#### [Listed records]
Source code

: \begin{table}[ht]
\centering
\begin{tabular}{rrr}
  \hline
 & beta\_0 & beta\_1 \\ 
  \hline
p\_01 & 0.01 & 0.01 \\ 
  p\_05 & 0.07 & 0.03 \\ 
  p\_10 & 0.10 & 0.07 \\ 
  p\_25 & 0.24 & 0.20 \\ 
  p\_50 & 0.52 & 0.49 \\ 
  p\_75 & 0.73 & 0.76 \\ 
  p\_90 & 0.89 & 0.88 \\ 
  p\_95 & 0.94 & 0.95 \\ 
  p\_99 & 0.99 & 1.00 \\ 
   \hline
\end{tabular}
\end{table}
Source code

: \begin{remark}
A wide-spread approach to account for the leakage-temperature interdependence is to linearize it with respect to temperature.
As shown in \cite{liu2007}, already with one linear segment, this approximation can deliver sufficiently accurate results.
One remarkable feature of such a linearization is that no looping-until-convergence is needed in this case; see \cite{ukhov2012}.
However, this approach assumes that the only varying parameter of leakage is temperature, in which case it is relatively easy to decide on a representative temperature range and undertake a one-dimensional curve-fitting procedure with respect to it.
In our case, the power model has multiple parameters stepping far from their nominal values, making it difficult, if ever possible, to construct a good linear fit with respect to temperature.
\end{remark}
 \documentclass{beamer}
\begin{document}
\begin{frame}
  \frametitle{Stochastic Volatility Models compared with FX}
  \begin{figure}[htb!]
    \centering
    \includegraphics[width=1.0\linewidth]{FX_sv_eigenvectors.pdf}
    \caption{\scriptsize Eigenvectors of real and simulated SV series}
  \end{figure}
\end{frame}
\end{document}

#### [Exercise details]
Repeat all of the records exactly.

#### [Answer to this exercise]
Source code

: \begin{table}[ht]
\centering
\begin{tabular}{rrr}
  \hline
 & beta\_0 & beta\_1 \\ 
  \hline
p\_01 & 0.01 & 0.01 \\ 
  p\_05 & 0.07 & 0.03 \\ 
  p\_10 & 0.10 & 0.07 \\ 
  p\_25 & 0.24 & 0.20 \\ 
  p\_50 & 0.52 & 0.49 \\ 
  p\_75 & 0.73 & 0.76 \\ 
  p\_90 & 0.89 & 0.88 \\ 
  p\_95 & 0.94 & 0.95 \\ 
  p\_99 & 0.99 & 1.00 \\ 
   \hline
\end{tabular}
\end{table}
Source code

: \begin{remark}
A wide-spread approach to account for the leakage-temperature interdependence is to linearize it with respect to temperature.
As shown in \cite{liu2007}, already with one linear segment, this approximation can deliver sufficiently accurate results.
One remarkable feature of such a linearization is that no looping-until-convergence is needed in this case; see \cite{ukhov2012}.
However, this approach assumes that the only varying parameter of leakage is temperature, in which case it is relatively easy to decide on a representative temperature range and undertake a one-dimensional curve-fitting procedure with respect to it.
In our case, the power model has multiple parameters stepping far from their nominal values, making it difficult, if ever possible, to construct a good linear fit with respect to temperature.
\end{remark}
 \documentclass{beamer}
\begin{document}
\begin{frame}
  \frametitle{Stochastic Volatility Models compared with FX}
  \begin{figure}[htb!]
    \centering
    \includegraphics[width=1.0\linewidth]{FX_sv_eigenvectors.pdf}
    \caption{\scriptsize Eigenvectors of real and simulated SV series}
  \end{figure}
\end{frame}
\end{document}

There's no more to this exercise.